Our study has a few limitations. First, we used combined conventional immunohistochemistry and digital image analysis to quantitate the USP10 and p14ARF markers. Although the conventional manual scoring of immunohistochemical staining provides reasonable intra- and inter-observer reproducibility, this methodology has issues that make optimal scoring and deciding standard cut-off values for positivity difficult. We previously demonstrated that continuous immunohistochemical scoring via digital image analysis could improve the identification of optimal cut-off points compared with manual visual scoring [35], but that methodology needs to be standardized. For instance, a previously validated, commercially available antibody clone and a well-defined algorithm and cut-off value are essential for clinical utility. Second, although drug resistance in neoadjuvant therapy is a major factor contributing to patients’ negative outcomes, this single-institution study considered patients who did not undergo chemotherapy or radiation therapy prior to surgery.

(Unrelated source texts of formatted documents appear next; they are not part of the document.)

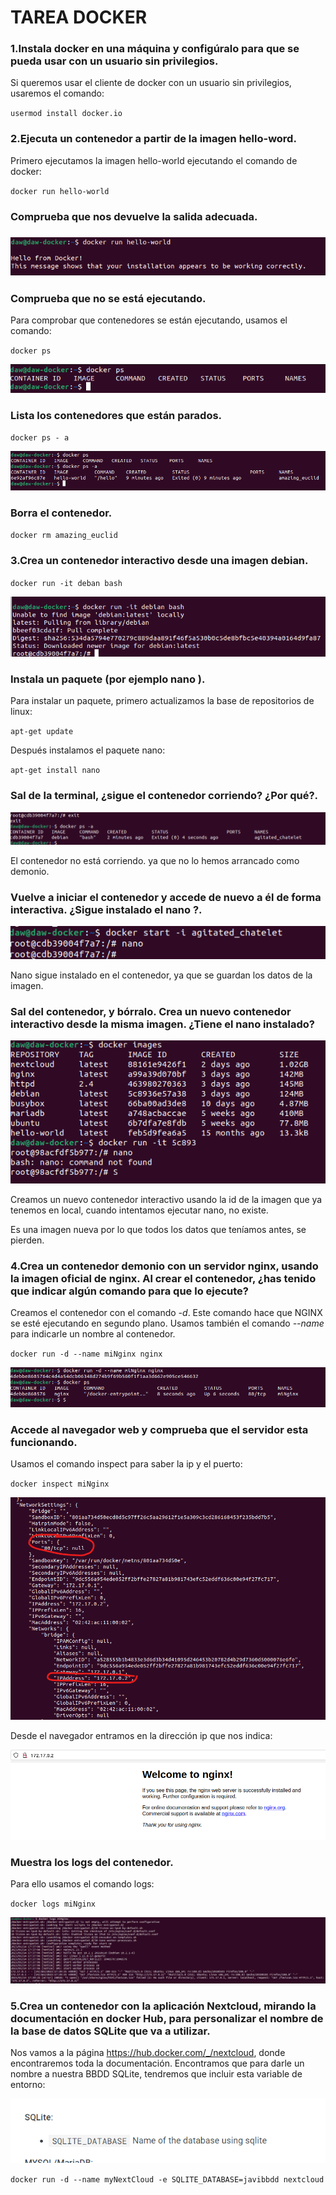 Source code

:# TAREA DOCKER

### 1.**Instala docker en una máquina y configúralo para que se pueda usar con un usuario sin privilegios.**

Si queremos usar el cliente de docker con un usuario sin privilegios, usaremos el comando:

`usermod install docker.io`

  

### 2.**Ejecuta un contenedor a partir de la imagen hello-word.**

Primero ejecutamos la imagen hello-world ejecutando el comando de docker:

`docker run hello-world`



### **Comprueba que nos devuelve la salida adecuada.**

### ![image-20230114180817861](./assets/image-20230114180817861.png)

  

### **Comprueba que no se está ejecutando.**

Para comprobar que contenedores se están ejecutando, usamos el comando:

 `docker ps`

![image-20230114181000876](./assets/image-20230114181000876.png)



### Lista los contenedores que están parados.

`docker ps - a`

![image-20230114181723246](./assets/image-20230114181723246.png)

### Borra el contenedor.

`docker rm amazing_euclid`

  

### 3.Crea un contenedor interactivo desde una imagen debian. 

`docker run -it deban bash`

![image-20230114182348642](./assets/image-20230114182348642.png)



### Instala un paquete (por ejemplo nano ). 

Para instalar un paquete, primero actualizamos la base de repositorios de linux:

`apt-get update`

Después instalamos el paquete nano:

`apt-get install nano`



### Sal de la terminal, ¿sigue el contenedor corriendo? ¿Por qué?. 

![image-20230114182642970](./assets/image-20230114182642970.png)

El contenedor no está corriendo. ya que no lo hemos arrancado como demonio.



### Vuelve a iniciar el contenedor y accede de nuevo a él de forma interactiva. ¿Sigue instalado el nano ?. 

![image-20230114183025952](./assets/image-20230114183025952.png)

Nano sigue instalado en el contenedor, ya que se guardan los datos de la imagen.

  

### Sal del contenedor, y bórralo. Crea un nuevo contenedor interactivo desde la misma imagen. ¿Tiene el nano instalado?

![image-20230114183240819](./assets/image-20230114183240819.png)

Creamos un nuevo contenedor interactivo usando la id de la imagen que ya tenemos en local, cuando intentamos ejecutar nano, no existe. 

Es una imagen nueva por lo que todos los datos que teníamos antes, se pierden.



### 4.Crea un contenedor demonio con un servidor nginx, usando la imagen oficial de nginx. Al crear el contenedor, ¿has tenido que indicar algún comando para que lo ejecute?

Creamos el contenedor con el comando *-d*. Este comando hace que NGINX se esté ejecutando en segundo plano. Usamos también el comando *--name* para indicarle un nombre al contenedor.

`docker run -d --name miNginx nginx`

![image-20230114183726381](./assets/image-20230114183726381.png)



### Accede al navegador web y comprueba que el servidor esta funcionando. 

Usamos el comando inspect para saber la ip y el puerto:

`docker inspect miNginx`

![image-20230114183857745](./assets/image-20230114183857745.png)

Desde el navegador entramos en la dirección ip que nos indica:

![image-20230114184011038](./assets/image-20230114184011038.png)



### Muestra los logs del contenedor.

Para ello usamos el comando logs:

`docker logs miNginx`

![image-20230114184057515](./assets/image-20230114184057515.png)



### 5.Crea un contenedor con la aplicación Nextcloud, mirando la documentación en docker Hub, para personalizar el nombre de la base de datos SQLite que va a utilizar.

Nos vamos a la página https://hub.docker.com/_/nextcloud, donde encontraremos toda la documentación. Encontramos que para darle un nombre a nuestra BBDD SQLite, tendremos que incluir esta variable de entorno:

![image-20230114190212639](./assets/image-20230114190212639.png)

`docker run -d --name myNextCloud -e SQLITE_DATABASE=javibbdd nextcloud`

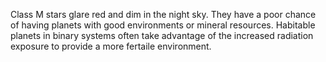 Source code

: Class M stars glare red and dim in the night sky. They have a poor chance of having planets with good environments or mineral resources. Habitable planets in binary systems often take advantage of the increased radiation exposure to provide a more fertaile environment. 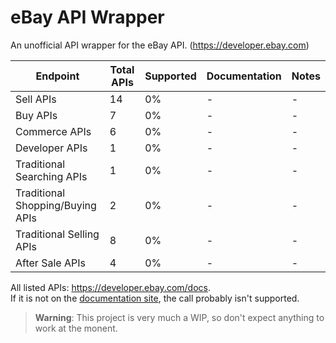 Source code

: # eBay API Wrapper
An unofficial API wrapper for the eBay API. (https://developer.ebay.com)

| Endpoint                         | Total APIs | Supported | Documentation | Notes |
|----------------------------------|------------|-----------|---------------|-------|
| Sell APIs                        |     14     |     0%    |       -       |   -   |
| Buy APIs                         |      7     |     0%    |       -       |   -   |
| Commerce APIs                    |      6     |     0%    |       -       |   -   |
| Developer APIs                   |      1     |     0%    |       -       |   -   |
| Traditional Searching APIs       |      1     |     0%    |       -       |   -   |
| Traditional Shopping/Buying APIs |      2     |     0%    |       -       |   -   |
| Traditional Selling APIs         |      8     |     0%    |       -       |   -   |
| After Sale APIs                  |      4     |     0%    |       -       |   -   |

All listed APIs: https://developer.ebay.com/docs. <br>
If it is not on the [documentation site](https://ebay-wrapper.js.org), the call probably isn't supported.

> **Warning**: This project is very much a WIP, so don't expect anything to work at the monent. <br>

Interestingly, a previous study reported that the loss of USP10 correlated significantly with chemoresistance in epithelial ovarian cancer [25]. Therefore, further multiple-institution studies considering a broad spectrum of diseases, including chemosensitivity response and disease recurrence cases, is warranted to validate optimal cut-offs and prognostic values. Third, our study could not include the results of various molecular tests, including MSI. The molecular characterization of patients with colorectal cancer has become a routine examination in clinical practice because genetic information about oncogenes and tumor suppressor genes provides insight into disease progression and response to therapy. However, we could not evaluate the association between molecular variation and USP10 or p14ARF protein expression. Further investigation with a larger number of cases and more molecular profiling data could be necessary to maximize the clinical value of USP10 or p14ARF information in colorectal cancer.